Nearly all of them were children or adolescents in the early 1940s. They remember having their youth stolen from them—by fear, by desperate flight, by separation from relatives, and in some cases by the Nazi death camps.
If there was one country where they felt they were safe, it was the United States, where many of them have now lived for decades.
They have, to be sure, heard the occasional anti-Semitic slight or perhaps seen a swastika daubed on a wall, but still they felt safe—an all-important word for them.
Now, however, these survivors—several of whom came together in the Oheb Shalom synagogue in an affluent New Jersey suburb to celebrate Hanukkah and to mark International Holocaust Survivors Night—are deeply worried: Anti-Semitic acts in the US soared last year by 37 percent, according to FBI statistics.
The October 27 slaughter at a synagogue in Pittsburgh, where a white nationalist has been charged with gunning down 11 mostly elderly Jews as they worshiped, greatly heightened those fears.
"A crazy man listened to Trump," said David Lefkovic, 89, referring to the Pittsburgh shooter.
As an adolescent in southwestern France during World War II, he was saved only by his blond hair from being snatched up in a round-up of Jews.
Trump "calls anybody that he doesn't like 'weak'—that's exactly Nazi language," said Adela Dubovy, who, as a six-year-old, survived the notorious Theresienstadt concentration camp. "You're weak, you're to be destroyed."
'It can happen again'
"Before, they were hiding," Lefkovic said of America's anti-Semites.
"It's now out in the open that it's okay to pick on the Jews all over again," said Hanna Keselman, who was born in Germany in 1930 and spent much of the war in France and Italy.
The anti-Semites "are very strong, even in colleges," said Roman Kent, who survived life in camps including Auschwitz. "They should have people that are more intelligent."

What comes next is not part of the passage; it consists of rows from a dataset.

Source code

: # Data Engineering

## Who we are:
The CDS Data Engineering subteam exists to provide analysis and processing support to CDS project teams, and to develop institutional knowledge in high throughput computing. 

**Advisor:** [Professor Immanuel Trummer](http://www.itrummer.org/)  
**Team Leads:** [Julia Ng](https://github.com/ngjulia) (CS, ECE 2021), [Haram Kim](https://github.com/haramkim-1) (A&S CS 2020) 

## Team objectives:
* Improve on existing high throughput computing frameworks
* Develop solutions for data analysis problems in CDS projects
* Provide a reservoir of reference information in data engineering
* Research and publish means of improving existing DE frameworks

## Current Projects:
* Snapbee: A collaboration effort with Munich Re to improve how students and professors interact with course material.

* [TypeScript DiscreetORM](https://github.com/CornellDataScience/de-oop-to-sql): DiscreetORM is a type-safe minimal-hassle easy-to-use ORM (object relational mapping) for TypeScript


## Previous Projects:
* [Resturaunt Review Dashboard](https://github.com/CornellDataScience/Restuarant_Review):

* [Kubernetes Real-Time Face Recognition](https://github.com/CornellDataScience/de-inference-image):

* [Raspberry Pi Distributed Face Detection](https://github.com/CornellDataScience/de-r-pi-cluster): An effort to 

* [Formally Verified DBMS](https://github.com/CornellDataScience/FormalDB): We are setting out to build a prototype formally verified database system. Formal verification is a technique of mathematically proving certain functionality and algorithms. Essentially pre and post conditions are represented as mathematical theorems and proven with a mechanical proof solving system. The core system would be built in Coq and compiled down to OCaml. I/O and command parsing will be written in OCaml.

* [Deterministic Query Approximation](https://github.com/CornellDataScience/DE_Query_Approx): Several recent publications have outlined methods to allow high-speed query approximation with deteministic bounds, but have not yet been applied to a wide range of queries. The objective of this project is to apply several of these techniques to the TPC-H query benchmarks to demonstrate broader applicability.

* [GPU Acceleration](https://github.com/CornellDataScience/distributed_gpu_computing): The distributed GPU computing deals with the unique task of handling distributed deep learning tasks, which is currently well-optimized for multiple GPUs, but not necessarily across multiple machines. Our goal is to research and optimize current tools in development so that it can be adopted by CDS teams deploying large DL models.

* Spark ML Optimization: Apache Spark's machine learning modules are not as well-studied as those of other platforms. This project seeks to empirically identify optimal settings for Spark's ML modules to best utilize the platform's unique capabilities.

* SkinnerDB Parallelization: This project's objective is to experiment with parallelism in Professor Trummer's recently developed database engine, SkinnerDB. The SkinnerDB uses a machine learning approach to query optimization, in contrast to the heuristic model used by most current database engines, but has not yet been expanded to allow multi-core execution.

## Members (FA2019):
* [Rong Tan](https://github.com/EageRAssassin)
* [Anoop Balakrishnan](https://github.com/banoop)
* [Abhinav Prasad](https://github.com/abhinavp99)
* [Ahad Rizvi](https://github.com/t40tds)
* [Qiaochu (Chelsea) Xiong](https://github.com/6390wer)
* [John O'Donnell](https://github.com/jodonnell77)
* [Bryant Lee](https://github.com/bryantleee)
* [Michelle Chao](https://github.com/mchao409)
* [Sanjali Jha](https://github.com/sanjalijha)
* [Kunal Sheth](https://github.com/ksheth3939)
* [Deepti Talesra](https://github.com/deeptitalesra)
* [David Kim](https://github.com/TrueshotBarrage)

In recent weeks, anti-Semitic acts have taken place on the campuses of some of America's most prestigious universities, including Columbia and Cornell in New York state and Duke in North Carolina.

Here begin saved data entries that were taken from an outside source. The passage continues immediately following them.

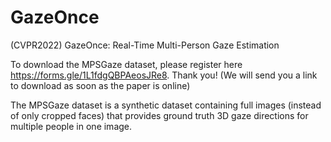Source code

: # GazeOnce
(CVPR2022) GazeOnce: Real-Time Multi-Person Gaze Estimation

To download the MPSGaze dataset, please register here https://forms.gle/1L1fdgQBPAeosJRe8. Thank you! (We will send you a link to download as soon as the paper is online)

The MPSGaze dataset is a synthetic dataset containing full images (instead of only cropped faces) that provides ground truth 3D gaze directions for multiple people in one image.
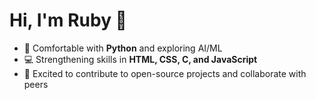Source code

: # Hi, I'm Ruby 👋

- 🌱 Comfortable with **Python** and exploring AI/ML  
- 💻 Strengthening skills in **HTML, CSS, C, and JavaScript**   
- 🚀 Excited to contribute to open-source projects and collaborate with peers

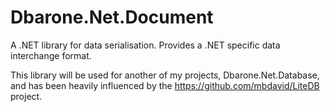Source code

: # Dbarone.Net.Document
A .NET library for data serialisation. Provides a .NET specific data interchange format.

This library will be used for another of my projects, Dbarone.Net.Database, and has been heavily influenced by the https://github.com/mbdavid/LiteDB project.
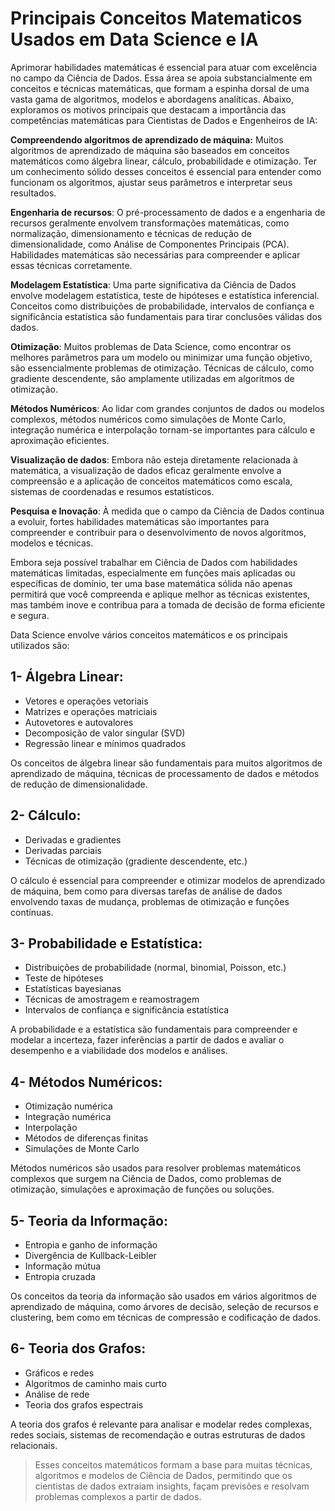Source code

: # Principais Conceitos Matematicos Usados em Data Science e IA

Aprimorar habilidades matemáticas é essencial para atuar com excelência no campo da Ciência de Dados. Essa área se apoia substancialmente em conceitos e técnicas matemáticas, que formam a espinha dorsal de uma vasta gama de algoritmos, modelos e abordagens analíticas. Abaixo, exploramos os motivos principais que destacam a importância das competências matemáticas para Cientistas de Dados e Engenheiros de IA:

**Compreendendo algoritmos de aprendizado de máquina:**
Muitos algoritmos de aprendizado de máquina são baseados em conceitos matemáticos como álgebra linear, cálculo, probabilidade e otimização. Ter um conhecimento sólido desses conceitos é essencial para entender como funcionam os algoritmos, ajustar seus parâmetros e interpretar seus resultados.

**Engenharia de recursos**: O pré-processamento de dados e a engenharia de recursos geralmente envolvem transformações matemáticas, como normalização, dimensionamento e técnicas de redução de dimensionalidade, como Análise de Componentes Principais (PCA). Habilidades matemáticas são necessárias para compreender e aplicar essas técnicas corretamente.

**Modelagem Estatística**: Uma parte significativa da Ciência de Dados envolve modelagem estatística, teste de hipóteses e estatística inferencial. Conceitos como distribuições de probabilidade, intervalos de confiança e significância estatística são fundamentais para tirar conclusões válidas dos dados.

**Otimização**: Muitos problemas de Data Science, como encontrar os melhores parâmetros para um modelo ou minimizar uma função objetivo, são essencialmente problemas de otimização. Técnicas de cálculo, como gradiente descendente, são amplamente utilizadas em algoritmos de otimização.

**Métodos Numéricos**: Ao lidar com grandes conjuntos de dados ou modelos complexos, métodos numéricos como simulações de Monte Carlo, integração numérica e interpolação tornam-se importantes para cálculo e aproximação eficientes.

**Visualização de dados**: Embora não esteja diretamente relacionada à matemática, a visualização de dados eficaz geralmente envolve a compreensão e a aplicação de conceitos matemáticos como escala, sistemas de coordenadas e resumos estatísticos.

**Pesquisa e Inovação**: À medida que o campo da Ciência de Dados continua a evoluir, fortes habilidades matemáticas são importantes para compreender e contribuir para o desenvolvimento de novos algoritmos, modelos e técnicas.

Embora seja possível trabalhar em Ciência de Dados com habilidades matemáticas limitadas, especialmente em funções mais aplicadas ou específicas de domínio, ter uma base matemática sólida não apenas permitirá que você compreenda e aplique melhor as técnicas existentes, mas também inove e contribua para a tomada de decisão de forma eficiente e segura.

Data Science envolve vários conceitos matemáticos e os principais utilizados são:

## 1- Álgebra Linear:
- Vetores e operações vetoriais
- Matrizes e operações matriciais
- Autovetores e autovalores
- Decomposição de valor singular (SVD)
- Regressão linear e mínimos quadrados

Os conceitos de álgebra linear são fundamentais para muitos algoritmos de aprendizado de máquina, técnicas de processamento de dados e métodos de redução de dimensionalidade.

## 2- Cálculo:
- Derivadas e gradientes
- Derivadas parciais
- Técnicas de otimização (gradiente descendente, etc.)

O cálculo é essencial para compreender e otimizar modelos de aprendizado de máquina, bem como para diversas tarefas de análise de dados envolvendo taxas de mudança, problemas de otimização e funções contínuas.

## 3- Probabilidade e Estatística:
- Distribuições de probabilidade (normal, binomial, Poisson, etc.)
- Teste de hipóteses
- Estatísticas bayesianas
- Técnicas de amostragem e reamostragem
- Intervalos de confiança e significância estatística

A probabilidade e a estatística são fundamentais para compreender e modelar a incerteza, fazer inferências a partir de dados e avaliar o desempenho e a viabilidade dos modelos e análises.

## 4- Métodos Numéricos:
- Otimização numérica
- Integração numérica
- Interpolação
- Métodos de diferenças finitas
- Simulações de Monte Carlo

Métodos numéricos são usados para resolver problemas matemáticos complexos que surgem na Ciência de Dados, como problemas de otimização, simulações e aproximação de funções ou soluções.

## 5- Teoria da Informação:
- Entropia e ganho de informação
- Divergência de Kullback-Leibler
- Informação mútua
- Entropia cruzada

Os conceitos da teoria da informação são usados em vários algoritmos de aprendizado de máquina, como árvores de decisão, seleção de recursos e clustering, bem como em técnicas de compressão e codificação de dados.

## 6- Teoria dos Grafos:
- Gráficos e redes
- Algoritmos de caminho mais curto
- Análise de rede
- Teoria dos grafos espectrais

A teoria dos grafos é relevante para analisar e modelar redes complexas, redes sociais, sistemas de recomendação e outras estruturas de dados relacionais.

> Esses conceitos matemáticos formam a base para muitas técnicas, algoritmos e modelos de Ciência de Dados, permitindo que os cientistas de dados extraiam insights, façam previsões e resolvam problemas complexos a partir de dados.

Of the Pittsburgh massacre, said Kent, who took part in negotiations with Germany over compensation to be paid to Jews, "I'm afraid that it can happen again, and it will happen again."
'I don't want to live that way'
Adela Dubovy said she has four grandchildren at various universities. She said she lives in a retirement home—a "bubble" that insulates her to some extent. But she admits to being "scared."

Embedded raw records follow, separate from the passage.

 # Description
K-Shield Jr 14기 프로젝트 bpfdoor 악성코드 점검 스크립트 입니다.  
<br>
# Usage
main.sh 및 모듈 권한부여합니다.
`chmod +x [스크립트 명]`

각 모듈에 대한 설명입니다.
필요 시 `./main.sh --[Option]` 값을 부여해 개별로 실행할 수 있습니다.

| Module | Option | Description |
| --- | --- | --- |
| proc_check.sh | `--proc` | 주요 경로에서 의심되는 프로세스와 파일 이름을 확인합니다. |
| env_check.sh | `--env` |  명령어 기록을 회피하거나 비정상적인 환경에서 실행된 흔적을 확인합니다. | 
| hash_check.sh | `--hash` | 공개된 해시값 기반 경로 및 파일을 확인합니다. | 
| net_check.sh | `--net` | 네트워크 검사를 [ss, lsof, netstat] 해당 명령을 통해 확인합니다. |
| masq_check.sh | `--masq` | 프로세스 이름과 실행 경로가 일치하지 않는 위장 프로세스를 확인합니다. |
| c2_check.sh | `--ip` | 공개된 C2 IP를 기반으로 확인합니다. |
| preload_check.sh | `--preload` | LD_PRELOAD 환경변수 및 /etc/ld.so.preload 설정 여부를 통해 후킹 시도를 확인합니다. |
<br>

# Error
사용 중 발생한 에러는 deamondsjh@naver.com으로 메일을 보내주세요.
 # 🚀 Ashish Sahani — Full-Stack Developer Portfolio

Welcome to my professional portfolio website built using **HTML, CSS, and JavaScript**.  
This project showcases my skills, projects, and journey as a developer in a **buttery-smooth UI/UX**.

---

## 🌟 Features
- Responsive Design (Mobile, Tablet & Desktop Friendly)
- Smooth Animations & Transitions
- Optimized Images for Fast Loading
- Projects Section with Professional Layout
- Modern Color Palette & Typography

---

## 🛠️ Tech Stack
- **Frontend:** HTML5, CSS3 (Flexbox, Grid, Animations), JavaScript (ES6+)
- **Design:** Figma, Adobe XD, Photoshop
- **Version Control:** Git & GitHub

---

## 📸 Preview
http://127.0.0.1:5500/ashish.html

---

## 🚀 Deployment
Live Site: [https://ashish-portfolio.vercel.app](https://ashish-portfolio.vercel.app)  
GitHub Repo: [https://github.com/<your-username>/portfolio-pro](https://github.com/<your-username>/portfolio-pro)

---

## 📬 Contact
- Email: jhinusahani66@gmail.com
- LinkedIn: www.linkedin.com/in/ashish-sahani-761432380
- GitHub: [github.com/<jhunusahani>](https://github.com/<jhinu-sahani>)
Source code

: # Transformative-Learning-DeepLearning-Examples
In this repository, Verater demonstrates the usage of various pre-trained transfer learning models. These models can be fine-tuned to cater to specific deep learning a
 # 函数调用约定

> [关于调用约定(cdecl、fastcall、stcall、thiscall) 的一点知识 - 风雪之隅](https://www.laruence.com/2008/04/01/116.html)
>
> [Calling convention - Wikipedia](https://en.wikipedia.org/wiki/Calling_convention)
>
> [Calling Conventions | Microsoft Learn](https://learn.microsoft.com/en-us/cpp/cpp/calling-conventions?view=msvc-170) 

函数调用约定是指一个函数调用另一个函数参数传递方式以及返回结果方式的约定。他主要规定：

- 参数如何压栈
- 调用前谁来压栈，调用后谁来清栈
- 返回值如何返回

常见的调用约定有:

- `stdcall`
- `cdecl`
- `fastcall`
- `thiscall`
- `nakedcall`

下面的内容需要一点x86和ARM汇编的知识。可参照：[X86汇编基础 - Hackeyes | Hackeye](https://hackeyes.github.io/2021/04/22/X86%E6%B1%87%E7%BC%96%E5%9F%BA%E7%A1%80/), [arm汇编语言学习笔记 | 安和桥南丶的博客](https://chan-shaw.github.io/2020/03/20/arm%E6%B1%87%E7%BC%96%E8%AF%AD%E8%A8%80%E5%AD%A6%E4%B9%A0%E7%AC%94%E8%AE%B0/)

"Now I don't wear my Star of David. I tell my grandkids: Don't wear your kippah (yarmulke) in the street—you don't want to be attacked," she said.
"I understand" the urge to be discreet, said Keselman, "but I would not tell my grandchildren that."
"I don't want to live that way anymore... I did it. Enough of that."
When she traveled back to Italy, where her father was arrested and then killed, "I purposely wore a Jewish Star of David. I felt, 'This is me back, and I feel safe here.'"
Today, said the soft-spoken 88-year-old, "I want to live free and open with everyone."
Keselman, a painter, is not fond of public speaking, but she forces herself to meet with young people to keep alive the haunting memories that some people feel will be lost forever when the final survivors die.
Roman Kent says he regrets that too few members of younger Jewish generations have picked up the torch.
"If they would, then there would not be 60 or 70 percent that don't know the word Holocaust," he said.
A study published in April by the Claims Conference, the group behind the International Holocaust Survivors Night, found that 49 percent of America's young "millennial" generation could not name a single concentration camp.
"I realize that I do make an impact on people who are not Jewish, because they come back and tell me they never realized a lot of things that were going on" during the war, said Keselman.
"The problem," she added, "is that the people who want to hear the stories are not the people who would be behaving as anti-Semites."